Finish what you started in me, God. Your love is eternal – don’t quit on me now. -Psalm 138:8 (MSG)

He will finish what He started. I love that.

So much has happened, and I often find it difficult to wrap my head around it. I took mom off of Hospice due to her desire to get better however, I was hesitant. She mentioned an RN pulling her up out of bed by her “bad” arm a few days prior, and started another crying spell.

An RN came in to give her her meds, and when mom sat up she had me feel her shoulder. Something felt “off,” and I feared it was broken. After hours spent at the ER, the doctor said that nothing was broken. However, she likely had an infection (which would explain the pneumonia she has had for the longest).

Further testing (requiring draining some of her shoulder which I happened to witness), confirmed that it was indeed a staff abscess . . . She needed surgery to flush it out. We FINALLY had some answers as to her rapid decline. She had poison in her body . .  . I suddenly felt hope bubbling up inside of me again.
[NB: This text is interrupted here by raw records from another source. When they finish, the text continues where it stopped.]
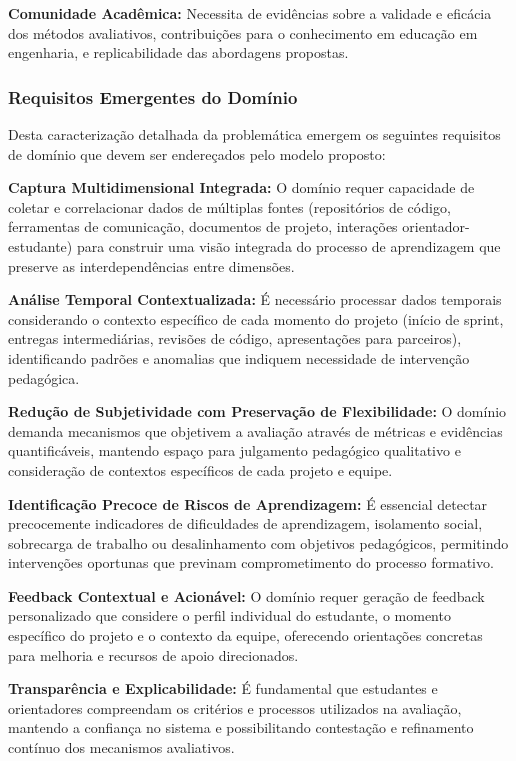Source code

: \documentclass[english, spanish, brazilian]{modelo_dt}
\begin{document}
\textbf{Comunidade Acadêmica:} Necessita de evidências sobre a validade e eficácia dos métodos avaliativos, contribuições para o conhecimento em educação em engenharia, e replicabilidade das abordagens propostas.

\subsubsection{Requisitos Emergentes do Domínio}

Desta caracterização detalhada da problemática emergem os seguintes requisitos
de domínio que devem ser endereçados pelo modelo proposto:

\textbf{Captura Multidimensional Integrada:} O domínio requer capacidade de coletar e correlacionar dados de múltiplas fontes (repositórios de código, ferramentas de comunicação, documentos de projeto, interações orientador-estudante) para construir uma visão integrada do processo de aprendizagem que preserve as interdependências entre dimensões.

\textbf{Análise Temporal Contextualizada:} É necessário processar dados temporais considerando o contexto específico de cada momento do projeto (início de sprint, entregas intermediárias, revisões de código, apresentações para parceiros), identificando padrões e anomalias que indiquem necessidade de intervenção pedagógica.

\textbf{Redução de Subjetividade com Preservação de Flexibilidade:} O domínio demanda mecanismos que objetivem a avaliação através de métricas e evidências quantificáveis, mantendo espaço para julgamento pedagógico qualitativo e consideração de contextos específicos de cada projeto e equipe.

\textbf{Identificação Precoce de Riscos de Aprendizagem:} É essencial detectar precocemente indicadores de dificuldades de aprendizagem, isolamento social, sobrecarga de trabalho ou desalinhamento com objetivos pedagógicos, permitindo intervenções oportunas que previnam comprometimento do processo formativo.

\textbf{Feedback Contextual e Acionável:} O domínio requer geração de feedback personalizado que considere o perfil individual do estudante, o momento específico do projeto e o contexto da equipe, oferecendo orientações concretas para melhoria e recursos de apoio direcionados.

\textbf{Transparência e Explicabilidade:} É fundamental que estudantes e orientadores compreendam os critérios e processos utilizados na avaliação, mantendo a confiança no sistema e possibilitando contestação e refinamento contínuo dos mecanismos avaliativos.
\end{document}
Last Thursday she had the procedure and all seemed to go well. The infection was deeper than they thought, reaching all the way down to her shoulder prosthesis, but due to her health and age the doctor didn’t want to remove it. She was moved this past Tuesday because she needs to be on an IV antibiotic for 4 weeks.

For awhile there she seemed to be doing so much better, but the last time I visited I had my doubts. The tears returned, and she said that she felt like it was all coming back again. I received a text from her a little bit ago saying they are stopping her IV and running a test at 3:00pm, and that’s all she knows.

He will finish what He started.

No matter what life throws our way, we can hold on to the hope that He is faithful to the end, and He will in fact finish what He started in us. He will never leave us hanging. My prayer is that you can feel the truth in this. That mom can feel the truth in this. That I can feel the truth in this.

He loves us more than we know. There is no chain His love can’t break. Hallelujah!